Re: Apparent Distance
- From: rob@xxxxxxxxxxxxxx (Rob Johnson)
- Date: Fri, 29 Apr 2005 22:20:41 GMT
In article <1114779645.671559.5180@xxxxxxxxxxxxxxxxxxxxxxxxxxxx>,
Ante Perkovic <anteperkovic@xxxxxx> wrote:
>> A couple of observations:
>>
>> From the geometrical picture, clearly:
>>
>> 0 < a < M*a <= Pi/2. (4)
>>
>> (The object cannot be at an "apparent distance" smaller than 0 to the
>> observer under any circumstances and it is, say of finite size, so a
>= 0
>> only if OB = +oo).
>>
>> The above though constraints (3) badly. For example:
>>
>> For the Moon, a = 1/2 degree, and OB ~ 380,000 km.
>>
>> After doing the appropriate conversions and plugging in the numbers,
>(4)
>> gives a maximum magnification of 180x. However, it is well known that
>one
>> can use magnifications in excess of x180 for the Moon for example.
>>
>> Why the apparent discrepancy?
>
>Because the telescopes do not really "decreased distance". Instead, the
>magnify.
>
>What is the difference?
>
>Well, the sky seen throught the telescope has circumference not just
>360 degrees but M*360 degrees, so objects _can_ have M*a higher then
>Pi/2.
>
>Basicaly, equation (4) is wrong.
Yes, equation (4) is naive, but it has the correct idea. For a scope
centered on an object, what is multiplied via magnification is not the
angle, but the tangent of half the angle. That is, if we have a 2000mm
focal length telescope viewing a 30' diameter moon through a 25mm
eyepiece, we get the tangent of half the apparent angle to be
2000/25*tan(1/4 degree) = .349 = tan(19.24 degrees)
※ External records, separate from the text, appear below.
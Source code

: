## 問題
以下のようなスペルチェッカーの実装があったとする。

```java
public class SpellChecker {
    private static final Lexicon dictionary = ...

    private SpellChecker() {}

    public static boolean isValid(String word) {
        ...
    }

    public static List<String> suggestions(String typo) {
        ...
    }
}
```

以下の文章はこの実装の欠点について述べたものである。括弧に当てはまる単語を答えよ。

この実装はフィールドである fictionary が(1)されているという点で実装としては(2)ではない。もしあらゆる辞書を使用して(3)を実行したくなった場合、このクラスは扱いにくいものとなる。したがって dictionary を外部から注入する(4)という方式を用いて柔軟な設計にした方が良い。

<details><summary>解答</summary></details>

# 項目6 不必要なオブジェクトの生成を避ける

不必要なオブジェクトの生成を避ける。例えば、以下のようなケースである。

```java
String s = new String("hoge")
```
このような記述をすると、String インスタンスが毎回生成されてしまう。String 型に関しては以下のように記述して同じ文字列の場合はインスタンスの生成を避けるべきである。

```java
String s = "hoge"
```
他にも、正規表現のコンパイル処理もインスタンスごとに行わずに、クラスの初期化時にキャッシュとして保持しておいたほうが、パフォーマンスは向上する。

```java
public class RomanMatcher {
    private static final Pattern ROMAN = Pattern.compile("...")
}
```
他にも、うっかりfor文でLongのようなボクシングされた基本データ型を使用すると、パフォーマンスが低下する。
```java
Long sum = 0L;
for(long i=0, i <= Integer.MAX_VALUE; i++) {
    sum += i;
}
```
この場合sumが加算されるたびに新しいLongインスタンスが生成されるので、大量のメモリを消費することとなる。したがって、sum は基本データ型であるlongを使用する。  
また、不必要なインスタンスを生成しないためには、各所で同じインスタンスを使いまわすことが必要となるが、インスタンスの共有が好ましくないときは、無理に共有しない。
thus, the apparent size of the moon is 38.48 degrees, not 40
degrees as 2000/25*1/2 would compute. Taking this to an extreme,
try this with a 5mm eyepiece. The standard formula would give
an apparent diameter of 200 degrees; obviously impossible. The
formula with tangents gives
2000/5*tan(1/4 degree) = 1.745 = tan(60.18 degrees)
thus, the apparent diameter would be 120.36 degrees, not 200.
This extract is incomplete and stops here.